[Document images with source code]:
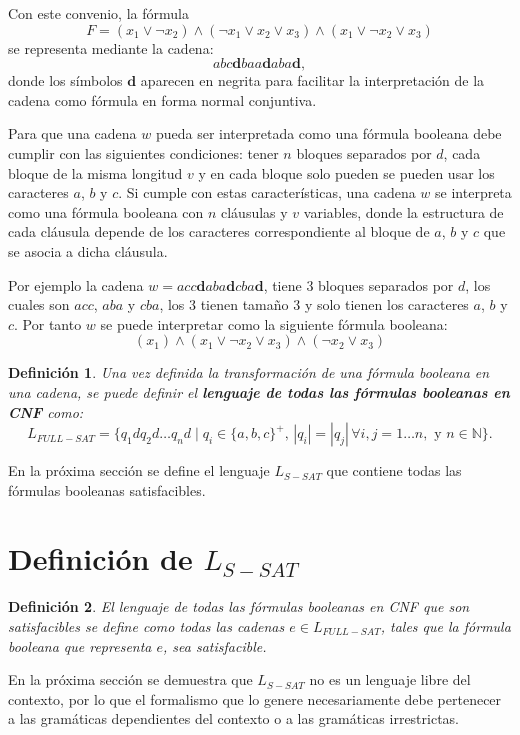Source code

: \documentclass[12pt]{article}
\newtheorem{definition}{Definición}
\begin{document}
Con este convenio, la fórmula
$$ F=(x_1 \vee \neg x_2) \wedge (\neg x_1 \vee x_2 \vee x_3) \wedge (x_1 \vee \neg x_2 \vee x_3)$$
se representa mediante la cadena:
$$abc\mathbf{d}baa\mathbf{d}aba\mathbf{d},$$
donde los símbolos $\mathbf{d}$ aparecen en negrita para facilitar la interpretación de la cadena como fórmula 
en forma normal conjuntiva.

Para que una cadena $w$ pueda ser interpretada como una fórmula booleana debe cumplir con las siguientes condiciones:
tener $n$ bloques separados por $d$, cada bloque de la misma longitud $v$ y en cada bloque solo pueden se pueden usar los caracteres
$a$, $b$ y $c$.  Si cumple con estas características, una cadena $w$ se interpreta como una fórmula booleana con $n$ cláusulas y $v$ variables, donde la estructura de cada cláusula depende de los caracteres correspondiente al bloque de $a$, $b$ y $c$ que se asocia a dicha cláusula.

Por ejemplo la cadena $w=acc\mathbf{d}aba\mathbf{d}cba\mathbf{d}$, tiene 3 bloques separados por $d$, los cuales son $acc$, $aba$ y $cba$, los 3 tienen tamaño 3 y solo tienen los caracteres $a$, $b$ y $c$.
Por tanto  $w$ se puede interpretar como la siguiente fórmula booleana:
$$(x_1)\wedge(x_1\vee \neg x_2 \vee x_3) \wedge (\neg x_2\vee x_3)$$

\begin{definition}
    Una vez definida la transformación de una fórmula booleana en una cadena, se puede definir el \textbf{lenguaje de todas las fórmulas booleanas en CNF} como:
    \[
        L_{FULL-SAT} = \{ q_1dq_2d\dots q_nd \mid q_i \in \{a, b,c\}^+\text{, }
        |q_i| = |q_j| \, \forall i, j =1\dots n, \text{ y } n\in \mathbb{N}\}.
    \]
\end{definition}

En la próxima sección se define el lenguaje $L_{S-SAT}$ que contiene todas las fórmulas booleanas satisfacibles.

\section{Definición de $L_{S-SAT}$}

\begin{definition}
    El lenguaje de todas las fórmulas booleanas en CNF que son satisfacibles se define como todas las cadenas $e\in L_{FULL-SAT}$,
    tales que la fórmula booleana que representa $e$, sea satisfacible.
\end{definition}


En la próxima sección se demuestra que $L_{S-SAT}$ no es un lenguaje libre del contexto, por lo que el formalismo que lo
genere necesariamente debe pertenecer a las gramáticas dependientes del contexto o a las gramáticas irrestrictas.
\end{document}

[Directions for this task]:
The reply must contain every entry above, exactly as written, and none of the pictures.

[Response]:
Source code

: \documentclass[12pt]{article}
\newtheorem{definition}{Definición}
\begin{document}
Con este convenio, la fórmula
$$ F=(x_1 \vee \neg x_2) \wedge (\neg x_1 \vee x_2 \vee x_3) \wedge (x_1 \vee \neg x_2 \vee x_3)$$
se representa mediante la cadena:
$$abc\mathbf{d}baa\mathbf{d}aba\mathbf{d},$$
donde los símbolos $\mathbf{d}$ aparecen en negrita para facilitar la interpretación de la cadena como fórmula 
en forma normal conjuntiva.

Para que una cadena $w$ pueda ser interpretada como una fórmula booleana debe cumplir con las siguientes condiciones:
tener $n$ bloques separados por $d$, cada bloque de la misma longitud $v$ y en cada bloque solo pueden se pueden usar los caracteres
$a$, $b$ y $c$.  Si cumple con estas características, una cadena $w$ se interpreta como una fórmula booleana con $n$ cláusulas y $v$ variables, donde la estructura de cada cláusula depende de los caracteres correspondiente al bloque de $a$, $b$ y $c$ que se asocia a dicha cláusula.

Por ejemplo la cadena $w=acc\mathbf{d}aba\mathbf{d}cba\mathbf{d}$, tiene 3 bloques separados por $d$, los cuales son $acc$, $aba$ y $cba$, los 3 tienen tamaño 3 y solo tienen los caracteres $a$, $b$ y $c$.
Por tanto  $w$ se puede interpretar como la siguiente fórmula booleana:
$$(x_1)\wedge(x_1\vee \neg x_2 \vee x_3) \wedge (\neg x_2\vee x_3)$$

\begin{definition}
    Una vez definida la transformación de una fórmula booleana en una cadena, se puede definir el \textbf{lenguaje de todas las fórmulas booleanas en CNF} como:
    \[
        L_{FULL-SAT} = \{ q_1dq_2d\dots q_nd \mid q_i \in \{a, b,c\}^+\text{, }
        |q_i| = |q_j| \, \forall i, j =1\dots n, \text{ y } n\in \mathbb{N}\}.
    \]
\end{definition}

En la próxima sección se define el lenguaje $L_{S-SAT}$ que contiene todas las fórmulas booleanas satisfacibles.

\section{Definición de $L_{S-SAT}$}

\begin{definition}
    El lenguaje de todas las fórmulas booleanas en CNF que son satisfacibles se define como todas las cadenas $e\in L_{FULL-SAT}$,
    tales que la fórmula booleana que representa $e$, sea satisfacible.
\end{definition}


En la próxima sección se demuestra que $L_{S-SAT}$ no es un lenguaje libre del contexto, por lo que el formalismo que lo
genere necesariamente debe pertenecer a las gramáticas dependientes del contexto o a las gramáticas irrestrictas.
\end{document}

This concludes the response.